Die 40-fache Vergrößerung zeigt mandelförmige, hellbraune Sporen. 100 bis 150 Gramm dieses Pilzes können einen Menschen töten. "Der Giftröhrling ist der Doppelgänger des Stockschwämmchens. Er ist zwar klein, hat aber allerschwerste Gifte." Hut, Stiel, Fleisch und Lebensraum der beiden Pilze ähneln sich so stark, dass nur die Sporenanalyse eine sichere Unterscheidung ermöglicht. Kein Pilz für unerfahrene Sammler.

"Oberste Regel ist, dass ich nur sammle, was ich zuverlässig erkenne." Bei Anfängern sind das meist Röhrenpilze wie Steinpilze, Maronen und Birkenpilze, denn unter den Arten ohne Lamellen auf der Unterseite sind zumindest keine tödlich-giftigen bekannt. "Wenn einer seinen Speisezettel erweitern möchte, muss er zuerst die schwer giftigen Pilze kennen", sagt Krautblatter. Dann könne der Sammler beginnen, auch Lamellenpilze ins Körbchen zu legen.

Pilzjahre: 1983, 2003, 2012


"Mit drei einfachen Regeln lassen sich Täublinge identifizieren, von denen es viele gute, essbare gibt." Zuerst werden Fleisch und Stiel untersucht: Normalerweise sind sie bei Lamellenpilzen faserig. Täublinge haben allerdings ein trockenes, brüchiges Fleisch, das wegsplittert. Erfüllt ein Pilz diese Kriterien, kommt der Geruchstest: "Wenn er angenehm riecht, ist er ungefährlich." Das bedeutet nicht, das er auch schmeckt. "Manche Täublinge sind unangenehm scharf." Da hilft nur Regel Nummer drei: probieren, ein Stück Lamelle kauen. "Schmeckt der Pilz mild, kann er bedenkenlos als Speisepilz verwendet werden. Wer bisher drei Pilzarten sammelt, kann er mit diesen Regeln seinen Speisezettel auf 33 Pilze erweitern." Mit fast den gleichen Regeln lassen sich auch leckere Reizker identifizieren - einziger Unterschied: Bei ihnen ist das brüchige Fleisch nicht trocken, sondern ein milchiger Saft tritt an der Schnittstelle aus. Krautblatter rät aber, nur Reizker mit roter Milch zu sammeln. "Die mit weißer Milch sind oft sehr scharf, zum Beispiel der Pfefferreizker."

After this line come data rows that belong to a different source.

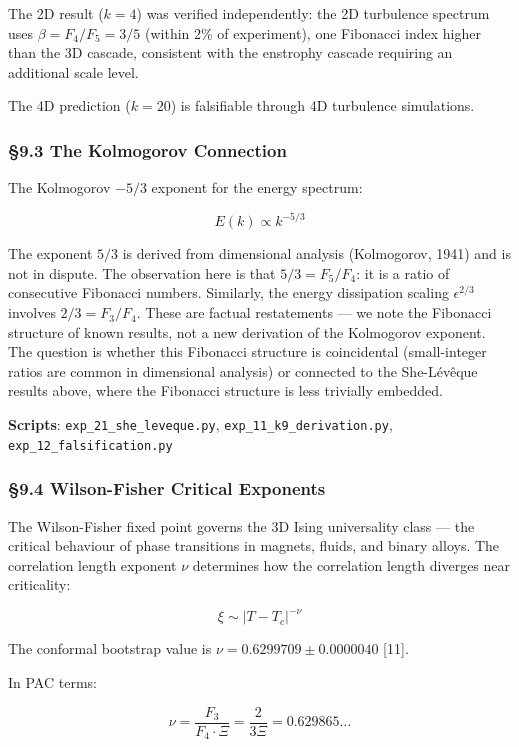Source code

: \documentclass[
  11pt,
  a4paper]{article}
\begin{document}
The 2D result (\(k = 4\)) was verified independently: the 2D turbulence
spectrum uses \(\beta = F_4/F_5 = 3/5\) (within 2\% of experiment), one
Fibonacci index higher than the 3D cascade, consistent with the
enstrophy cascade requiring an additional scale level.

The 4D prediction (\(k = 20\)) is falsifiable through 4D turbulence
simulations.

\subsubsection{§9.3 The Kolmogorov
Connection}\label{the-kolmogorov-connection}

The Kolmogorov \(-5/3\) exponent for the energy spectrum:

\[E(k) \propto k^{-5/3}\]

The exponent \(5/3\) is derived from dimensional analysis (Kolmogorov,
1941) and is not in dispute. The observation here is that
\(5/3 = F_5/F_4\): it is a ratio of consecutive Fibonacci numbers.
Similarly, the energy dissipation scaling \(\epsilon^{2/3}\) involves
\(2/3 = F_3/F_4\). These are factual restatements --- we note the
Fibonacci structure of known results, not a new derivation of the
Kolmogorov exponent. The question is whether this Fibonacci structure is
coincidental (small-integer ratios are common in dimensional analysis)
or connected to the She-Lévêque results above, where the Fibonacci
structure is less trivially embedded.

\textbf{Scripts}: \texttt{exp\_21\_she\_leveque.py},
\texttt{exp\_11\_k9\_derivation.py}, \texttt{exp\_12\_falsification.py}

\subsubsection{§9.4 Wilson-Fisher Critical
Exponents}\label{wilson-fisher-critical-exponents}

The Wilson-Fisher fixed point governs the 3D Ising universality class
--- the critical behaviour of phase transitions in magnets, fluids, and
binary alloys. The correlation length exponent \(\nu\) determines how
the correlation length diverges near criticality:

\[\xi \sim |T - T_c|^{-\nu}\]

The conformal bootstrap value is \(\nu = 0.6299709 \pm 0.0000040\)
{[}11{]}.

In PAC terms:

\[\nu = \frac{F_3}{F_4 \cdot \Xi} = \frac{2}{3\Xi} = 0.629865\ldots\]
\end{document}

Heuer gibt es ohnehin genügend andere Pilze: "Es ist ein sehr ungewöhnliches Jahr", sagt Krautblatter. "Franken war 2012 niederschlagsmäßig unvorstellbar benachteiligt. Ich vergleich's mit 2003, wo so ein trockenes Jahr war. Vorher 1983. Trocken, heiß, die Böden fast Staub." Mitte September kam der Regen. Ein bis zwei Wochen brauchte das Myzel der Pilze im Boden, um sich zu erholen. Dann schossen die Fruchtkörper heraus. Zwar gebe es regional kleine Unterschiede, insgesamt sei die Situation aber in ganz Franken ähnlich. "Wegen der Trockenheit sind Schnecken heuer kein Problem. Und die Böden sind wärmer als sonst." Pilze brauchen eine Mindesttemperatur von zehn bis 15 Grad im Boden. Im Wald kühlt die Temperatur nicht so schnell ab wie auf freien Flächen. "Der Frost kommt nicht so schnell durch", sagt Krautblatter. "Und wenn es keinen Frost gibt, können wir heuer bis in den Winter Pilze sammeln!"